Bab 25

3 0 0
                                    


Uji praktik selesai. Dari 36 kelompok yang berpartisipasi, kelompok yang terdiri dari murid-murid Zen Takizawa menduduki posisi pertama. Tak ada yang mampu menyaingi mereka. Saito juga semakin menjadi bahan pembicaraan gadis-gadis cantik di akademi. Bahkan beberapa gadis terang-terangan mendekatinya.

Semua guru pun tahu, bahwa kelompok yang berhasil menduduki posisi pertama pada uji praktik strategi kali ini adalah murid-murid yang diasuh oleh Zen Takizawa. Banyak yang menyanjung dan banyak juga yang mencibir. Beberapa guru mengasihani anak-anak yang diasuh oleh Zen, karena mereka pasti akan mendapatkan pelajaran yang begitu menyiksa, baik penyiksaan batin maupun mental. Zen lagi-lagi tidak memedulikan hal itu.

"Zen Sensei!"

Dari kejauhan, Raiki berteriak dan melambaikan tangan ke arah Zen yang baru saja turun dari lantai tiga. Bocah itu berlari dengan riang mendekati sang guru. Zen sampai terkekeh melihat aksi hebohnya.

"Anakmu, Zen," ujar Kaori yang juga ikut terkekeh melihat aksi Raiki. "Sana, gih! Luangin waktu dulu buat mereka. Aku juga mau menyapa murid-muridku."

Zen menoleh, menatap wanita di sampingnya. Seulas senyum tipis terbit. Ia mengangguk dan Kaori pun berbalik arah meninggalkannya. Raiki yang sudah mendekat, langsung melompat memeluk Zen. Sang guru secara refleks menangkap tubuh kecilnya. Aneh, Zen sama sekali tidak terganggu dengan tingkah kurang ajar bocah ini. Padahal, ia belum begitu akrab dengan muridnya.

"Sensei!

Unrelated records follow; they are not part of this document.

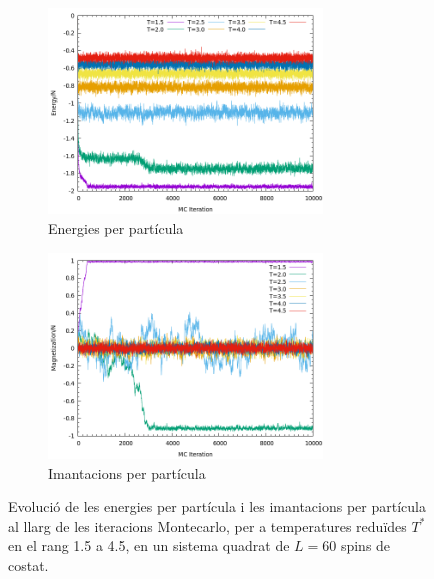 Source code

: \documentclass[a4paper]{article}
\begin{document}
\begin{figure}[H]
    \centering
    \begin{subfigure}{.8\textwidth}
        \centering
        \includegraphics[width=0.8\textwidth]{SIM-L-060-energy-EVO.png}
        \caption{Energies per partícula}
        \label{fig:evo_ene}
    \end{subfigure}
    \begin{subfigure}{.8\textwidth}
        \centering
        \includegraphics[width=0.8\textwidth]{SIM-L-060-magnetiz-EVO.png}
        \caption{Imantacions per partícula}
        \label{fig:evo_mag}
    \end{subfigure}
    \caption{Evolució de les energies per partícula i les imantacions per partícula al llarg de les iteracions Montecarlo, per a temperatures reduïdes $T^*$ en el rang 1.5 a 4.5, en un sistema quadrat de $L=60$ spins de costat.}
\label{fig:evo}
\end{figure}
\end{document}
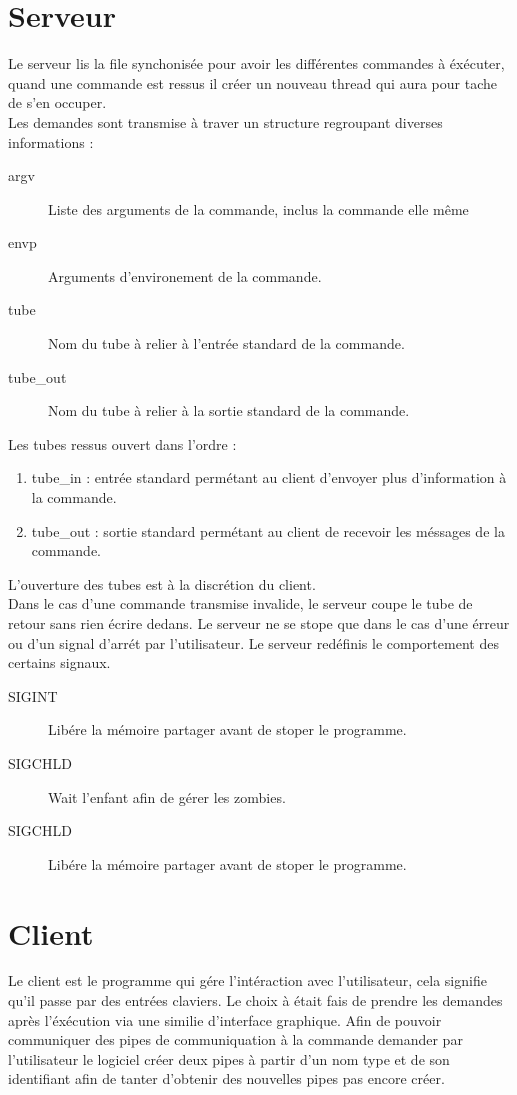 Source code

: \documentclass[12pt]{article}
\begin{document}
\newpage
\section{Serveur}
    Le serveur lis la file synchonisée pour avoir les différentes commandes à éxécuter, quand une commande est ressus il créer un nouveau thread qui aura pour tache de s'en occuper.\\
    Les demandes sont transmise à traver un structure regroupant diverses informations :
    \begin{description}
        \item [argv] Liste des arguments de la commande, inclus la commande elle même
        \item [envp] Arguments d'environement de la commande.
        \item [tube\in] Nom du tube à relier à l'entrée standard de la commande.
        \item [tube\_out] Nom du tube à relier à la sortie standard de la commande.
    \end{description}
    Les tubes ressus ouvert dans l'ordre :
    \begin{enumerate}
        \item tube_in  : entrée standard permétant au client d'envoyer plus d'information à la commande.
        \item tube_out : sortie standard permétant au client de recevoir les méssages de la commande.
    \end{enumerate}
    L'ouverture des tubes est à la discrétion du client.\\
    Dans le cas d'une commande transmise invalide, le serveur coupe le tube de retour sans rien écrire dedans.
    Le serveur ne se stope que dans le cas d'une érreur ou d'un signal d'arrét par l'utilisateur.
    Le serveur redéfinis le comportement des certains signaux.
    \begin{description}
      \item [SIGINT] Libére la mémoire partager avant de stoper le programme.
      \item [SIGCHLD] Wait l'enfant afin de gérer les zombies.
      \item [SIGCHLD] Libére la mémoire partager avant de stoper le programme.
    \end{description}
\newpage
\section{Client}
    Le client est le programme qui gére l'intéraction avec l'utilisateur, cela signifie qu'il passe par des entrées claviers.
    Le choix à était fais de prendre les demandes après l'éxécution via une similie d'interface graphique.
    Afin de pouvoir communiquer des pipes de communiquation à la commande demander par l'utilisateur le logiciel créer deux pipes à partir d'un nom
    type et de son identifiant afin de tanter d'obtenir des nouvelles pipes pas encore créer.
\end{document}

Apa kau melihatnya?! Kami benar-benar hebat, bukan?! Ini semua rencana Kak Saito! Aku tak menyangka dia akan mengeluarkan sihir sehebat itu!"

Lagi, Zen terkekeh mendengarnya. Bocah ini terlalu heboh dan bersemangat. "Ya. Aku melihatnya. Kerja bagus. Kalian sudah berusaha dengan baik." Zen menepuk pelan punggung Raiki. Seulas senyum tipis terbit di wajahnya.

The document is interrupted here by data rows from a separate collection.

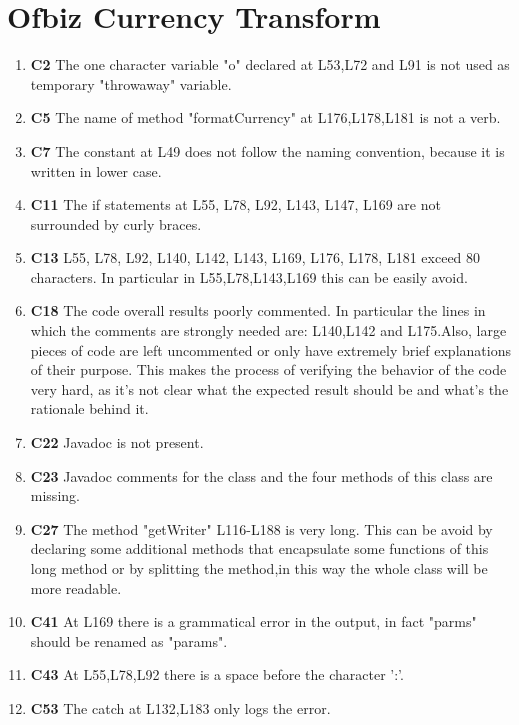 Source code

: \section{Ofbiz Currency Transform}

\begin{enumerate}
\item \textbf{C2} The one character variable "o" declared at L53,L72 and L91 is not used as temporary "throwaway" variable.
\item \textbf{C5} The name of method "formatCurrency" at L176,L178,L181 is not a verb.
\item \textbf{C7} The constant at L49 does not follow the naming convention, because it is written in lower case.
\item \textbf{C11} The if statements at L55, L78, L92, L143, L147, L169 are not surrounded by curly braces.
\item \textbf{C13} L55, L78, L92, L140, L142, L143, L169, L176, L178, L181 exceed 80 characters. In particular in L55,L78,L143,L169 this can be easily avoid.
\item \textbf{C18} The code overall results poorly commented. In particular the lines in which the comments are strongly needed are: L140,L142 and L175.Also, large pieces of code are left uncommented or only have extremely brief explanations of their purpose. This makes the process of verifying the behavior of the code very hard, as it’s not clear what the expected result should be and what’s the rationale behind it.
\item \textbf{C22} Javadoc is not present.
\item \textbf{C23} Javadoc comments for the class and the four methods of this class are missing.
\item \textbf{C27} The method "getWriter" L116-L188 is very long. This can be avoid by declaring some additional methods that encapsulate some functions of this long method or by splitting the method,in this way the whole class will be more readable.
\item \textbf{C41} At L169 there is a grammatical error in the output, in fact "parms" should be renamed as "params".
\item \textbf{C43} At L55,L78,L92 there is a space before the character ':'.
\item \textbf{C53} The catch at L132,L183 only logs the error.
\end{enumerate}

Ketiga muridnya yang lain juga mendekat ke arahnya. Wajah Endo terlihat pucat karena melihat ketidaksopanan Raiki. Ia takut bocah itu akan merasakan kematian, seperti yang ia rasakan saat uji kelayakan tempo hari.

"Raiki, apa yang kau lakukan?! Ini di akademi! Jangan bersikap tidak sopan kepada Sensei!" Endo dengan cepat menarik Raiki dari tubuh sang guru dan menurunkannya ke lantai.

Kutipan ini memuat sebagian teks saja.